Pour l’ADQ, la corbeille contenait aussi cette posture anticorruption de nouveau affirmée haut et fort par son chef Gérard Deltell, qui a fait la une des médias tout récemment, en refusant de retirer l’épithète de parrain de la famille libérale dont il avait affublé le premier ministre. Le voici lui-même parrain du candidat Gérald Beaulieu, qui pour sa part s’est classé au deuxième rang, avant le PQ, au cours des trois dernières élections. L’aura du fondateur de l’ADQ, Mario Dumont, semble toujours planer sur les circonscriptions du Bas-du-Fleuve. Mais la corbeille de Gérald Beaulieu convient sans doute aussi à cette part de la population que l’option souverainiste inquiète et qui s’identifie davantage à la pensée de droite qu’à la vision plutôt sociale-démocrate du PQ.

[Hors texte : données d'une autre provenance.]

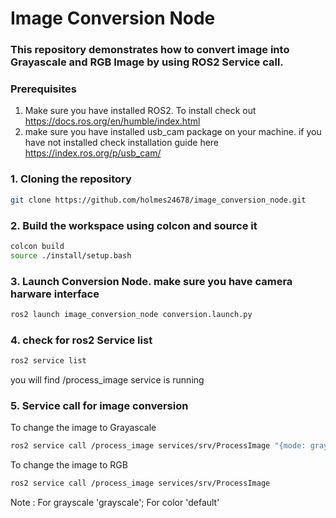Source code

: # Image Conversion Node
### This repository demonstrates how to convert image into Grayascale and RGB Image by using ROS2 Service call.

### Prerequisites
1. Make sure you have installed ROS2. To install check out https://docs.ros.org/en/humble/index.html
2. make sure you have installed usb_cam package on your machine. if you have not installed check installation guide here https://index.ros.org/p/usb_cam/

### 1. Cloning the repository
```bash
git clone https://github.com/holmes24678/image_conversion_node.git
``` 
### 2. Build the workspace using colcon and source it
```bash
colcon build 
source ./install/setup.bash 
```
### 3. Launch Conversion Node. make sure you have camera harware interface
```bash
ros2 launch image_conversion_node conversion.launch.py
```
### 4. check for ros2 Service list 
```bash
ros2 service list
```
you will find /process_image service is running

### 5. Service call for image conversion
To change the image to Grayascale
```bash
ros2 service call /process_image services/srv/ProcessImage "{mode: grayscale}"
```
To change the image to RGB
```bash
ros2 service call /process_image services/srv/ProcessImage
```

Note : For grayscale 'grayscale'; For color 'default'
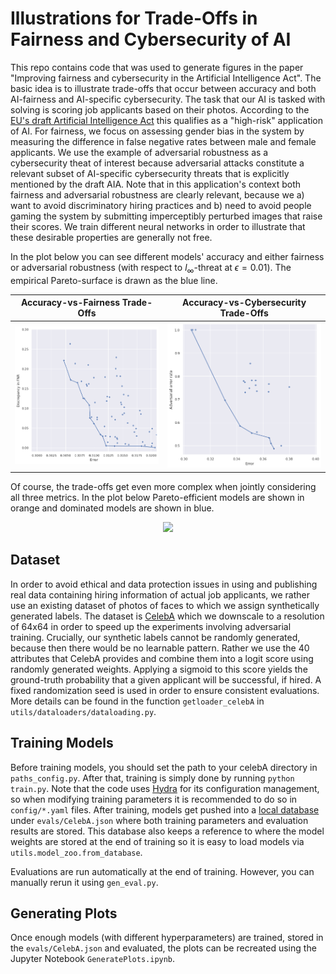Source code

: # Illustrations for Trade-Offs in Fairness and Cybersecurity of AI

This repo contains code that was used to generate figures in the paper "Improving fairness and cybersecurity in the Artificial Intelligence Act". 
The basic idea is to illustrate trade-offs that occur between accuracy and both AI-fairness and AI-specific cybersecurity. 
The task that our AI is tasked with solving is scoring job applicants based on their photos.
According to the [EU's draft Artificial Intelligence Act](https://eur-lex.europa.eu/legal-content/EN/TXT/?uri=celex%3A52021PC0206) this qualifies as a "high-risk" application of AI.
For fairness, we focus on assessing gender bias in the system by measuring the difference in false negative rates between male and female applicants.
We use the example of adversarial robustness as a cybersecurity theat of interest because adversarial attacks constitute a relevant subset of AI-specific cybersecurity threats that is explicitly mentioned by the draft AIA.
Note that in this application's context both fairness and adversarial robustness are clearly relevant, because we 
a) want to avoid discriminatory hiring practices and
b) need to avoid people gaming the system by submitting imperceptibly perturbed images that raise their scores.
We train different neural networks in order to illustrate that these desirable properties are generally not free.

In the plot below you can see different models' accuracy and either fairness or adversarial robustness (with respect to $l_\infty$-threat at $\epsilon=0.01$).
The empirical Pareto-surface is drawn as the blue line.


Accuracy-vs-Fairness Trade-Offs                   |  Accuracy-vs-Cybersecurity Trade-Offs
:-------------------------:|:-------------------------:
![](imgs/fairness_frontier.png)  |  ![](imgs/robustness_frontier.png)

Of course, the trade-offs get even more complex when jointly considering all three metrics.
In the plot below Pareto-efficient models are shown in orange and dominated models are shown in blue.

<p align="center">
  <img src="imgs/tradeoffs_3D.gif" />
</p>


## Dataset
In order to avoid ethical and data protection issues in using and publishing real data containing hiring information of actual job applicants,
we rather use an existing dataset of photos of faces to which we assign synthetically generated labels. 
The dataset is [CelebA](https://mmlab.ie.cuhk.edu.hk/projects/CelebA.html) which we downscale to a resolution of 64x64 in order to speed up the experiments involving adversarial training.
Crucially, our synthetic labels cannot be randomly generated, because then there would be no learnable pattern. 
Rather we use the 40 attributes that CelebA provides and combine them into a logit score using randomly generated weights.
Applying a sigmoid to this score yields the ground-truth probability that a given applicant will be successful, if hired.
A fixed randomization seed is used in order to ensure consistent evaluations.
More details can be found in the function ```getloader_celebA``` in ```utils/dataloaders/dataloading.py```.

## Training Models

Before training models, you should set the path to your celebA directory in ```paths_config.py```. 
After that, training is simply done by running ```python train.py```. 
Note that the code uses [Hydra](https://hydra.cc/) for its configuration management, so when modifying training parameters it is recommended to do so in ```config/*.yaml``` files.
After training, models get pushed into a [local database](https://tinydb.readthedocs.io/en/latest/) under ```evals/CelebA.json``` where both training parameters and evaluation results are stored.
This database also keeps a reference to where the model weights are stored at the end of training so it is easy to load models via ```utils.model_zoo.from_database```.

Evaluations are run automatically at the end of training. However, you can manually rerun it using ```gen_eval.py```.


## Generating Plots

Once enough models (with different hyperparameters) are trained, stored in the ```evals/CelebA.json``` and evaluated, 
the plots can be recreated using the Jupyter Notebook ```GeneratePlots.ipynb```.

Dans aucune des corbeilles, n’en déplaise à bien des analystes, ne figurait le fameux test du leadership de l’un ou l’autre des chefs… C’est dans la volatilité des sondages que se joue cet enjeu. Mais ce que la population de Kamouraska-Témiscouata a signifié au gouvernement Charest, c’est que l’intégrité est un enjeu à ses yeux plus important que les gains immédiats, hautement présents dans la corbeille libérale.

Cette victoire du PQ, c’est le commencement de cette démarche difficile qui permettra au Parti Québécois de prendre le pouvoir en 2012, de persévérer dans son inlassable travail contre la corruption, de réinstaurer un « bon » gouvernement et d’amener la nation québécoise à poursuivre sa longue marche vers la souveraineté. Il faudra beaucoup de patience, de constance, d’opiniâtreté à Mme Marois. Elle fait la preuve chaque jour, envers et contre tous, qu’elle en a à revendre.